La tonalité majoritaire ne donne plus dans le rock gothique ou le batcave. On en trouve des réminiscences de premier ordre dans l'urgence taquine qui irradie l'énervé "Wandering". "Triangle" a aussi son lot de douceurs noires animées par une voix de diva goth, un clavier froid et des guitares acidulées ; la partie rythmique fait le job d'une façon monstrueusement classique : on ne peut qu'aimer. "Chimère" a cette basse bien ronde et des volutes doublées en français qui font mouche pour un titre soft-gothic joliment troussé, dans lequel les rires qui fusent ne sont pas le moindre des charmes.
Mais ce qui rend fier, c'est que Dead Souls Rising ne nous fait pas le coup du remplissage avec la même formule parfaitement maîtrisée. Le groupe ose mettre en questions son cadre et ce qu'il proposait.
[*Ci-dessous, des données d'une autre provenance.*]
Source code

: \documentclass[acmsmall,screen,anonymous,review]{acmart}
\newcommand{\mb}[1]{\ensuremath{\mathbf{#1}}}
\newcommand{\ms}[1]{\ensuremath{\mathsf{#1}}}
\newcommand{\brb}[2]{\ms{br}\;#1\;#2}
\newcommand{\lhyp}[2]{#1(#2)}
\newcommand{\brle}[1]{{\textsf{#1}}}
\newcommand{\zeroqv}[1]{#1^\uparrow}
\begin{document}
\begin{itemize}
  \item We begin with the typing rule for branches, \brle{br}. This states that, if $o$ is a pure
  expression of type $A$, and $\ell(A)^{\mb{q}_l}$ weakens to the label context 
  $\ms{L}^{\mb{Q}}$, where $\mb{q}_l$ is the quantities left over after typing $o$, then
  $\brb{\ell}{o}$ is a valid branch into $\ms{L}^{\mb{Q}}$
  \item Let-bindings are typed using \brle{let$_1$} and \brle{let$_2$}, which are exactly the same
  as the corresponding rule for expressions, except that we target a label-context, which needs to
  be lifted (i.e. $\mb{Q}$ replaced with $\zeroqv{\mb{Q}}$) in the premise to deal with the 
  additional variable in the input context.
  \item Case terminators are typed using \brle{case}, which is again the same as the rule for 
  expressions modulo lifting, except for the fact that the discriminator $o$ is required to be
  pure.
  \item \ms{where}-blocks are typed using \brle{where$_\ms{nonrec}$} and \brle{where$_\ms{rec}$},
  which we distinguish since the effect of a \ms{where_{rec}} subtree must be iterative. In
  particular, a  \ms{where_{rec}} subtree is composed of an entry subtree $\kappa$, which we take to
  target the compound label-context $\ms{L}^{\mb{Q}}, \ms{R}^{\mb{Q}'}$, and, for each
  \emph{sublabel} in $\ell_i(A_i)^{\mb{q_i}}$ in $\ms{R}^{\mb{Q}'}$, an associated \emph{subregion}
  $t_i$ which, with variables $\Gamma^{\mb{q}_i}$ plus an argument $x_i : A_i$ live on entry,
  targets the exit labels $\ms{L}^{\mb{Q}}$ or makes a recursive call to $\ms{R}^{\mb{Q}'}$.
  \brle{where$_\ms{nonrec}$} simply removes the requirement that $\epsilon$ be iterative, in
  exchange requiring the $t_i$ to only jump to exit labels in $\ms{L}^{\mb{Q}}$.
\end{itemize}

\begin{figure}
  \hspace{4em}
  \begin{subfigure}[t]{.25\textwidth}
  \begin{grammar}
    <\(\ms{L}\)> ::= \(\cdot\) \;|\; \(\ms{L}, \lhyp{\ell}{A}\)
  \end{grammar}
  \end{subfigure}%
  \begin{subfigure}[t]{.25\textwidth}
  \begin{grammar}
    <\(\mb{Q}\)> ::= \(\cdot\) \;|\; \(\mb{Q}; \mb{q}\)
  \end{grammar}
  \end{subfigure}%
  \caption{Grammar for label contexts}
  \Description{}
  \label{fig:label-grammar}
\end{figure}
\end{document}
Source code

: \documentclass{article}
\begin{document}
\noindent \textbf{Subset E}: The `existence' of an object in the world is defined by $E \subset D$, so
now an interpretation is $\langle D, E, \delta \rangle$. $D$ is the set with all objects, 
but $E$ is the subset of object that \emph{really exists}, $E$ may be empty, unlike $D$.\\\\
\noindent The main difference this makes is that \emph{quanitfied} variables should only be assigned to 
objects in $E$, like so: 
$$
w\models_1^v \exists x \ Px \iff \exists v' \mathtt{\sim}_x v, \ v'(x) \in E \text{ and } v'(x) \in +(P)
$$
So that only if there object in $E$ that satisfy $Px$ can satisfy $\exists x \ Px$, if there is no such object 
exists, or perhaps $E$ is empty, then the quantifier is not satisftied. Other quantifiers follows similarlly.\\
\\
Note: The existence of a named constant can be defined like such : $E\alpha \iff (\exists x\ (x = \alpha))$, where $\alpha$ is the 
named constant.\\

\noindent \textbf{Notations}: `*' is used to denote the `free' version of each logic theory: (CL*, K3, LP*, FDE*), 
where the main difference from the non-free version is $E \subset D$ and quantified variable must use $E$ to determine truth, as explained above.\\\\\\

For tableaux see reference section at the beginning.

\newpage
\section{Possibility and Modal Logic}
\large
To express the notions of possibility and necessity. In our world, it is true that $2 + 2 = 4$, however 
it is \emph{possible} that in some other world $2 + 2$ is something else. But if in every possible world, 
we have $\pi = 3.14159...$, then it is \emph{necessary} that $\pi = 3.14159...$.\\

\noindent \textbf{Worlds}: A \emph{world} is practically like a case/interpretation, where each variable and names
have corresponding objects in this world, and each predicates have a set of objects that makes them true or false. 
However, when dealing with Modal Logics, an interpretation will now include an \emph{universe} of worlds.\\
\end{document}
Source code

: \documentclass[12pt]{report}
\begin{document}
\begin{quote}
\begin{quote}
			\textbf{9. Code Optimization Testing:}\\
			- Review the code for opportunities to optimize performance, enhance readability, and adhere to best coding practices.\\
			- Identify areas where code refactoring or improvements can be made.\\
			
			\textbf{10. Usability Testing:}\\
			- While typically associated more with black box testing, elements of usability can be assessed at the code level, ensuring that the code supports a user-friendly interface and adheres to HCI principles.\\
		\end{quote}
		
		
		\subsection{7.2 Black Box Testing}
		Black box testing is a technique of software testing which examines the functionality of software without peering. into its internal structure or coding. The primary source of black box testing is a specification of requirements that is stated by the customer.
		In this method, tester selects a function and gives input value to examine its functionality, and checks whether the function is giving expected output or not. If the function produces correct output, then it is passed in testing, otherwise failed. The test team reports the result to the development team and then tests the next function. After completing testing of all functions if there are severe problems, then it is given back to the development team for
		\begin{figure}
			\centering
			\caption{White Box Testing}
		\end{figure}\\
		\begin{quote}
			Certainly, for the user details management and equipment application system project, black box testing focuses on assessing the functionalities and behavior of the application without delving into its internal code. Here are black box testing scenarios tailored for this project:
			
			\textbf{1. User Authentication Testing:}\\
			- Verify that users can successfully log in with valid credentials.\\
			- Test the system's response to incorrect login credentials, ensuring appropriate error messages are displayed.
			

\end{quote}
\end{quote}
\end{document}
Pour ce faire, il s'appuie sur la voix suave d'Alastrelle qui réchauffe la partie jazzy-rock de "Falling down". C'est si captivant que la musique reste minimale, à l'exception d'un break peut-être un poil trop bavard. Un petit jeu aguicheur plus loin on débusque "Jungle Betty" sur le monde des pin-ups, un remue-ménage dansant talonné par des rythmiques chaudasses (qu'on aimerait plus poussées encore : à voir en live ?). On a même droit à un titre funky-rock girly, très années 1990 et bien malin ("Doppelganger" et ses bribes de discours amusantes). La tournure americana-surf est celle qui me séduit le plus : "Sharp Love" promeut deux voix (Sébastien et Alastrelle) et sonne comme une rencontre improbable entre Peter Murphy et Siouxsie en lisière d'Arizona. C'est ce versant du gothique qui est désormais étayé par la nouvelle scène (par exemple Those Poor Bastards et King Dude) et qui va très bien à DSR. "House of Love" s'annonce comme un tube énorme. Calculé dans ses moindres détails, il est une beauté dressée. Le refrain est immédiat, facile et évident.
Avec "Sad Arpèges", le groupe va plus loin encore dans le dépouillement pendant la première moitié du titre : une scie musicale, une guitare acoustique et une voix féérique et délicate. "Mon Cavalier" referme le disque sur une berceuse angélique : doigts qui glissent sur les cordes, léger écho pour la voix qui ne dissimule rien du souffle. Le genre de titres que Prikosnovénie aurait signés avec bonheur.